E anche Vladimir ti ha amata, me l’ha confessato una volta che era ubriaco. Ma lui ti ha amata di un amore diverso, ripetitivo, consumato dalla professionalità. Io, invece, ti ho amata con passione e spontaneità selvagge, quasi per un istinto animalesco. Che Dio mi perdoni per questo atto di superbia finale. Spero che anche Vladimir non me ne voglia. Ma quanto tempo è passato da allora! Quasi quarant’anni. Da quel primo, indimenticabile pomeriggio in cui ti ho conosciuta. E la vita come si è dipanata diversamente da come l’avevo sognata! Ma tu, lo so, mi hai sempre perdonato il tradimento, hai giustificato le mie scelte. Anche quando ti ho dimenticata per anni e anni, tutto proteso com’ero a far soldi con il mio celebre complesso rock.

E nonostante questo tradimento miliardario, tu sei sempre stata in attesa dietro le quinte dei miei psichedelici palcoscenici. Forse aspettavi che io tornassi ad essere come quel bambino di Parigi. Invece no, ho continuato a comportarmi da cinico bastardo fino alla fine. Chi mai avrebbe poi immaginato quel maledetto infarto? Peccato che tutto sia andato così. Eppure, mi sembra quasi di essere ancora vivo perché ti sento vibrare dentro di me, esattamente come vibravi nel mio cuore di allora, pieno di speranze, al tocco leggero di Vladimir nell’attacco della Kreisleriana. Purtroppo le mie membra non possono più vibrare e resta solo quest’anima disgraziata che sta per cominciare il Grande Viaggio verso l’ignoto.

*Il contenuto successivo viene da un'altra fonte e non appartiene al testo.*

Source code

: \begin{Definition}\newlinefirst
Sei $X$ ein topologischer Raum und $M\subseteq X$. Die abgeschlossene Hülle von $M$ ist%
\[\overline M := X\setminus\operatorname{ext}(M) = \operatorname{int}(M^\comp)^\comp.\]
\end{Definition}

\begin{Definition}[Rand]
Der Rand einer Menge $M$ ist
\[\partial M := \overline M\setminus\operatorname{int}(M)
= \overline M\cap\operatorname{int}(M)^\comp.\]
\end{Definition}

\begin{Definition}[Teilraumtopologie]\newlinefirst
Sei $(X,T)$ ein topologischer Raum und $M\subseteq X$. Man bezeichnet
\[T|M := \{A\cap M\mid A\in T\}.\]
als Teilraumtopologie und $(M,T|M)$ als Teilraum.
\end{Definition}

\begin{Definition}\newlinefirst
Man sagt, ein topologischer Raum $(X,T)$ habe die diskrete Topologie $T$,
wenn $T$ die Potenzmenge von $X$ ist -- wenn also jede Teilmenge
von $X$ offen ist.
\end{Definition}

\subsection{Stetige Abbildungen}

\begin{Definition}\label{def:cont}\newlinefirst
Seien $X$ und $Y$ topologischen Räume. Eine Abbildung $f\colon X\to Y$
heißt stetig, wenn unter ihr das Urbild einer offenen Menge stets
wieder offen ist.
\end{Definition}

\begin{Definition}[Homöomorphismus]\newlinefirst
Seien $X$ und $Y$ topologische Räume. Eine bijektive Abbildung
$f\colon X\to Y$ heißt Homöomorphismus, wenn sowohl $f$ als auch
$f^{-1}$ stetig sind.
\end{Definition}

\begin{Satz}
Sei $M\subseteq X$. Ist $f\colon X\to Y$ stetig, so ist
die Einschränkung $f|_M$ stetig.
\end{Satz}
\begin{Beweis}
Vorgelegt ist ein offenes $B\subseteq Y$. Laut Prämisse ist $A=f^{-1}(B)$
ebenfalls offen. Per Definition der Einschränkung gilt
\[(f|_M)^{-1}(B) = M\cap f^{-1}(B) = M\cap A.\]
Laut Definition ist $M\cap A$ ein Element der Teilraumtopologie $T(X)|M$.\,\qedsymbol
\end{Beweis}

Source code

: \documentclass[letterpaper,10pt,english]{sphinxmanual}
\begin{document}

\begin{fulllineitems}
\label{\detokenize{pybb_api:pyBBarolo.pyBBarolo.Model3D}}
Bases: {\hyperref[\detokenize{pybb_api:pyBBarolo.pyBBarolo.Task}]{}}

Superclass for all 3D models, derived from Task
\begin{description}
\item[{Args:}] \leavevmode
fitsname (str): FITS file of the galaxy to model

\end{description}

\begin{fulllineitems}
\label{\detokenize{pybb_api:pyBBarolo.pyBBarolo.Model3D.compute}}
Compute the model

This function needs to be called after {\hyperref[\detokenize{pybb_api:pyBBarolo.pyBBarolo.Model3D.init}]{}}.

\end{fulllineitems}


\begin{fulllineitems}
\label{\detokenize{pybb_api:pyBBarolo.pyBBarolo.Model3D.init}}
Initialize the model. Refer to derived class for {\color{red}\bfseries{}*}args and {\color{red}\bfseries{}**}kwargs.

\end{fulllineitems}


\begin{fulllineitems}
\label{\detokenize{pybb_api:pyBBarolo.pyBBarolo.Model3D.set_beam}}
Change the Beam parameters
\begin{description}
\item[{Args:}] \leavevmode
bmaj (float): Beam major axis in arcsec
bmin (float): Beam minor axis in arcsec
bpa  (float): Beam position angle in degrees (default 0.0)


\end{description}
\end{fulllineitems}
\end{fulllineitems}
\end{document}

Ti prego, pensa a me qualche volta, al bambino di un tempo che si credeva un genio. A quel piccolo, sciocco illuso che non sapeva di essere un asino e aspirava invece a correre il gran premio della vita come un purosangue. Ma adesso basta, mi sto per addormentare, sono esausto e questo magico ritorno è finito. Sapessi come sono nauseato per il fallimento della mia vita! Domattina alle 11 ci sarà il funerale. Spero solo che in chiesa non suonino una delle mie canzoni, spero che la gente non applauda. Io non mi merito applausi, ma fischi. Avrei un solo, ultimo desiderio: sarebbe bello risentire in chiesa l’attacco della Kreisleriana. Ma questo è solo un pazzo sogno. Nessuno conosce il mio segreto. Comunque tu non dimenticarmi. Io ti porto intatta con me là dove sto andando e ti terrò sempre dentro la mia mente.